LANDESTHEATER COBURG                                130 Jahre (modernstes Stück: Weill/Mahagonny, 87 Jahre alt)

STAATSTHEATER COTTBUS                                200 Jahre (modernstes Stück: Verdi/Macbeth, 170 Jahre alt)

STAATSTHEATER DARMSTADT                          124 Jahre (modernstes Stück: Cohen/onion.onion, 1 Jahr alt)

ANHALTISCHES THEATER DESSAU                   130 Jahre (modernstes Stück: Terzakis/Odysseus, 6 Jahre alt,)

THEATER DORTMUND                                      133 Jahre (modernstes Stück: Strauss/Arabella 85 Jahre alt)

SÄCHSISCHE STAATSOPER DRESDEN              117 Jahre (modernstes Stück: Dallapiccola/Il Priogionerio 69 Jahre alt)

DEUTSCHE OPER AM RHEIN                            123 Jahre (modernstes Stück: Resch/Gullivers Reisen, 1 Jahr alt)

THEATER AN DER ROTT                                  0 Jahre (modernstes und einziges Stück: Androsch/Ein Bericht an eine Akademie)

LANDESTHEATER EISENACH                            228 Jahre (modernstes und einziges Stück: Mozart/Così fan tutte, 228 Jahre alt)

THEATER ERFURT                                       201 Jahre (modernstes Stück: Spoliansky/Es liegt etwas in der Luft, 89 Jahre alt)

THEATER UND PHILHARMONIE ESSEN            153 Jahre (modernstes Stück: Strauß/Salome, 112 Jahre alt)

 

(Fortsetzung folgt)

 

Moritz Eggert

 

Das Opernhaus Braunschweig ist übrigens recht jung in dieser Liste…

Moritz Eggert

Komponist

2 Antworten

  1. Volker Blumenthaler sagt:

    Da die Liste nicht vollständig ist, hauptsächlich Theater aus den neuen Bundesländern, wirkt das Ergebnis zunächst erschütternd. Wenn man aber die Theater aus z.B. Hamburg, Gelsenkirchen, Köln, Frankfurt, Regensburg, Ulm, München, Nürnberg, Mannheim, Karlsruhe, Stuttgart oder Freiburg heranziehen würde, käme doch ein positiveres Bild heraus. Außerdem wäre natürlich wichtig zu dokumentieren, wie oft moderne oder zeitgenössische Stücke auf dem Spielplan stehen. Richtig ist die Feststellung, dass Wiederaufnahmen so gut wie nicht vorkommen. Eine Unart der Bühnen, die sich gerne mit Uraufführungen schmücken, weil dann die mediale Aufmerksamkeit am größten scheint. An diesem Tatbestand tragen auch die Feuilletons der Zeitungen Schuld, wenn sie überhaupt noch über diese Ereignisse berichten. Moritz Eggerts Bericht ist dennoch lobenswert, weist er auf eine insgesamt fatale Entwicklung hin.

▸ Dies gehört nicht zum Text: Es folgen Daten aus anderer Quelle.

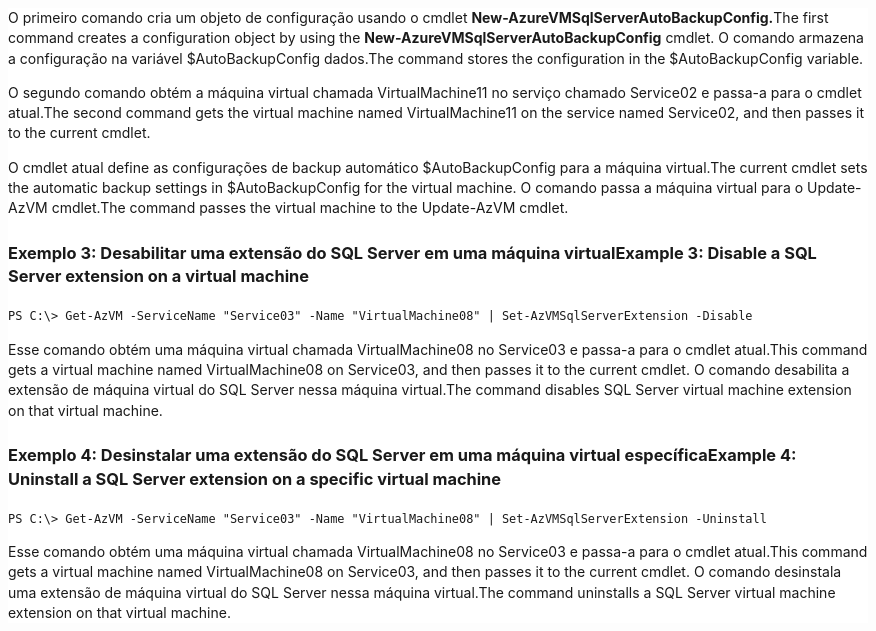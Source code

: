 <span data-ttu-id="e7d27-116">O primeiro comando cria um objeto de configuração usando o cmdlet **New-AzureVMSqlServerAutoBackupConfig.**</span><span class="sxs-lookup"><span data-stu-id="e7d27-116">The first command creates a configuration object by using the **New-AzureVMSqlServerAutoBackupConfig** cmdlet.</span></span>
<span data-ttu-id="e7d27-117">O comando armazena a configuração na variável $AutoBackupConfig dados.</span><span class="sxs-lookup"><span data-stu-id="e7d27-117">The command stores the configuration in the $AutoBackupConfig variable.</span></span>

<span data-ttu-id="e7d27-118">O segundo comando obtém a máquina virtual chamada VirtualMachine11 no serviço chamado Service02 e passa-a para o cmdlet atual.</span><span class="sxs-lookup"><span data-stu-id="e7d27-118">The second command gets the virtual machine named VirtualMachine11 on the service named Service02, and then passes it to the current cmdlet.</span></span>

<span data-ttu-id="e7d27-119">O cmdlet atual define as configurações de backup automático $AutoBackupConfig para a máquina virtual.</span><span class="sxs-lookup"><span data-stu-id="e7d27-119">The current cmdlet sets the automatic backup settings in $AutoBackupConfig for the virtual machine.</span></span>
<span data-ttu-id="e7d27-120">O comando passa a máquina virtual para o Update-AzVM cmdlet.</span><span class="sxs-lookup"><span data-stu-id="e7d27-120">The command passes the virtual machine to the Update-AzVM cmdlet.</span></span>

### <span data-ttu-id="e7d27-121">Exemplo 3: Desabilitar uma extensão do SQL Server em uma máquina virtual</span><span class="sxs-lookup"><span data-stu-id="e7d27-121">Example 3: Disable a SQL Server extension on a virtual machine</span></span>
```
PS C:\> Get-AzVM -ServiceName "Service03" -Name "VirtualMachine08" | Set-AzVMSqlServerExtension -Disable
```

<span data-ttu-id="e7d27-122">Esse comando obtém uma máquina virtual chamada VirtualMachine08 no Service03 e passa-a para o cmdlet atual.</span><span class="sxs-lookup"><span data-stu-id="e7d27-122">This command gets a virtual machine named VirtualMachine08 on Service03, and then passes it to the current cmdlet.</span></span>
<span data-ttu-id="e7d27-123">O comando desabilita a extensão de máquina virtual do SQL Server nessa máquina virtual.</span><span class="sxs-lookup"><span data-stu-id="e7d27-123">The command disables SQL Server virtual machine extension on that virtual machine.</span></span>

### <span data-ttu-id="e7d27-124">Exemplo 4: Desinstalar uma extensão do SQL Server em uma máquina virtual específica</span><span class="sxs-lookup"><span data-stu-id="e7d27-124">Example 4: Uninstall a SQL Server extension on a specific virtual machine</span></span>
```
PS C:\> Get-AzVM -ServiceName "Service03" -Name "VirtualMachine08" | Set-AzVMSqlServerExtension -Uninstall
```

<span data-ttu-id="e7d27-125">Esse comando obtém uma máquina virtual chamada VirtualMachine08 no Service03 e passa-a para o cmdlet atual.</span><span class="sxs-lookup"><span data-stu-id="e7d27-125">This command gets a virtual machine named VirtualMachine08 on Service03, and then passes it to the current cmdlet.</span></span>
<span data-ttu-id="e7d27-126">O comando desinstala uma extensão de máquina virtual do SQL Server nessa máquina virtual.</span><span class="sxs-lookup"><span data-stu-id="e7d27-126">The command uninstalls a SQL Server virtual machine extension on that virtual machine.</span></span>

  2. Lieber Volker Blumenthaler: Vielen Dank für den netten Kommentar! Keine Sorge, es kommen ALLE (deutschsprachigen) Opernhäuser dran in der Liste – der Artikel hat einfach drei Teile! Und es sieht dann nicht anders aus, sogar eher noch deprimierender…Ich werde dann auch umfassende Analysen der Statistik vornehmen und Auswege aufzeigen, es wird also eine längere Artikelserie.